2024 FSA Podium and Poster Abstracts
P052: STROKE PRESENTATION IN AN ADULT WITH FONTAN PHYSIOLOGY
Mariana Rubini Silva Ceschim, MD; Cosmin Guta, MD; University of Miami/Jackson Health System
Introduction: For over four decades, the Fontan operation has been the cornerstone palliative solution for patients born with functional or anatomic single ventricle (Figure 1). This procedure allows most patients to have a normal life through early adulthood, when successful. As we enter the fifth decade of caring for these patients, it is evident that adult survivors face significant challenges due to multiorgan dysfunction, increased risk of requiring heart transplantation, and early mortality. We report a case of a patient with Fontan physiology who presented with a stroke alert.
Case Report: A 23-year-old male with a history of hypoplastic left heart syndrome, status post fenestrated lateral Fontan and pacemaker implantation due to complete atrioventricular block, was admitted for worsening protein-losing enteropathy and exacerbation of congestive heart failure. His course was complicated by altered mental status and a new-onset stroke, requiring emergent mechanical thrombectomy and revascularization performed by neuro IR.

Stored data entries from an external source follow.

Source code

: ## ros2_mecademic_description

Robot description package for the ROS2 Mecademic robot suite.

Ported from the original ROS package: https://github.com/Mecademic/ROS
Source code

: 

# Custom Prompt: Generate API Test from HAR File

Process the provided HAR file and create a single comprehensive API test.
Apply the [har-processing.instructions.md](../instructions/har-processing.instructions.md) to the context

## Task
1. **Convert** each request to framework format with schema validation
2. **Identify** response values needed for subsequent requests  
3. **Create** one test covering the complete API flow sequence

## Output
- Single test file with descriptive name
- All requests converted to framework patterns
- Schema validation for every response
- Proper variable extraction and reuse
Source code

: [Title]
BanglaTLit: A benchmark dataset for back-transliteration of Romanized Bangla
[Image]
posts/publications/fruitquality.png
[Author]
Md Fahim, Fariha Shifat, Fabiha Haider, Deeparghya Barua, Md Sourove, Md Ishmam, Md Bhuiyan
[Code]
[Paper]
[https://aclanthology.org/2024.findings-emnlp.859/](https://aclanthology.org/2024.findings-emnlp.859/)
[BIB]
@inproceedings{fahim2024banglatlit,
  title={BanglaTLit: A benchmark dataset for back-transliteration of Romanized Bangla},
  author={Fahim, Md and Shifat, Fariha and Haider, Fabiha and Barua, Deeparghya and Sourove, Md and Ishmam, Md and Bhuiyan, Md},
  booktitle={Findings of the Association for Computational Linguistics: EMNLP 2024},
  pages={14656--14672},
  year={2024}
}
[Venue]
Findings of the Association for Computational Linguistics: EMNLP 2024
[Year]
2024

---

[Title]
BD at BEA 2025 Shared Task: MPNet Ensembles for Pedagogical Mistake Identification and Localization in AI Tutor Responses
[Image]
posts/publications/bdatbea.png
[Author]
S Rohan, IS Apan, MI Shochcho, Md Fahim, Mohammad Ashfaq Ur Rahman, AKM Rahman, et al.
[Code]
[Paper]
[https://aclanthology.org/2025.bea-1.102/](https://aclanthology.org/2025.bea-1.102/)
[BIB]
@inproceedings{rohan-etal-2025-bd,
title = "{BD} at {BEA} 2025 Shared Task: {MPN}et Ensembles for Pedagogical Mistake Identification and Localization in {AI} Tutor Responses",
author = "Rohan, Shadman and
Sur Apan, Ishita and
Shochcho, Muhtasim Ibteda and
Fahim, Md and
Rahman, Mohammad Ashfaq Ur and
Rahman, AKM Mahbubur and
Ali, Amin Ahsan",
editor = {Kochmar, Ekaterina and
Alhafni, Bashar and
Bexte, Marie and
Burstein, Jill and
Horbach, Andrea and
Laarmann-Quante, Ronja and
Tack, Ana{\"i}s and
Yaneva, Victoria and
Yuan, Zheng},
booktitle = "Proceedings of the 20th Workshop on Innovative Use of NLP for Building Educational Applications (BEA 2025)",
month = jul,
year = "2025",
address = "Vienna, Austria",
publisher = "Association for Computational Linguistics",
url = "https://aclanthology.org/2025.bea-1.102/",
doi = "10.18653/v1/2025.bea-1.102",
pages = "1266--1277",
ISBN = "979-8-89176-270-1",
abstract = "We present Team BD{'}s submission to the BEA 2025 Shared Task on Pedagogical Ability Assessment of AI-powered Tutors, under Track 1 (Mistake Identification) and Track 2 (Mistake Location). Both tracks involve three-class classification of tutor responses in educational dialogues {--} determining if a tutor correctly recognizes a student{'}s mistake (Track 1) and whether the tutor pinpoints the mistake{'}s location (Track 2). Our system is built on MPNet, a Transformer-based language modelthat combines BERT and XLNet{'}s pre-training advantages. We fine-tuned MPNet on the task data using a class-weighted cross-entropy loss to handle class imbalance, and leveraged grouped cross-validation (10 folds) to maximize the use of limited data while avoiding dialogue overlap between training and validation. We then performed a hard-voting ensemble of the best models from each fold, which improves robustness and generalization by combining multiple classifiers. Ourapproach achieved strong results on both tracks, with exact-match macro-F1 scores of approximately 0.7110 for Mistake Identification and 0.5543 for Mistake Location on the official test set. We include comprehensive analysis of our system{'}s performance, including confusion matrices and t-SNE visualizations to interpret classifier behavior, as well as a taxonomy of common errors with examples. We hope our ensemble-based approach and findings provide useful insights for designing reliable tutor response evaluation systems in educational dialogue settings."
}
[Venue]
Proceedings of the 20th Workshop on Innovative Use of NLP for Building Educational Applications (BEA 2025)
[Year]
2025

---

Upon arrival, the patient was already intubated and on multiple pressors (epinephrine, vasopressin, and isoproterenol). He was also receiving a propofol infusion for sedation and received a bolus of rocuronium. A central venous catheter was present, and a left radial arterial line was placed while neurosurgery prepared for the procedure. He underwent right transradial diagnostic angiogram and mechanical thrombectomy of the left middle cerebral artery. The patient's blood pressure remained stable with minimal changes in pressor requirements, and he maintained an oxygen saturation of about 92-95% with an FiO2 of 75%.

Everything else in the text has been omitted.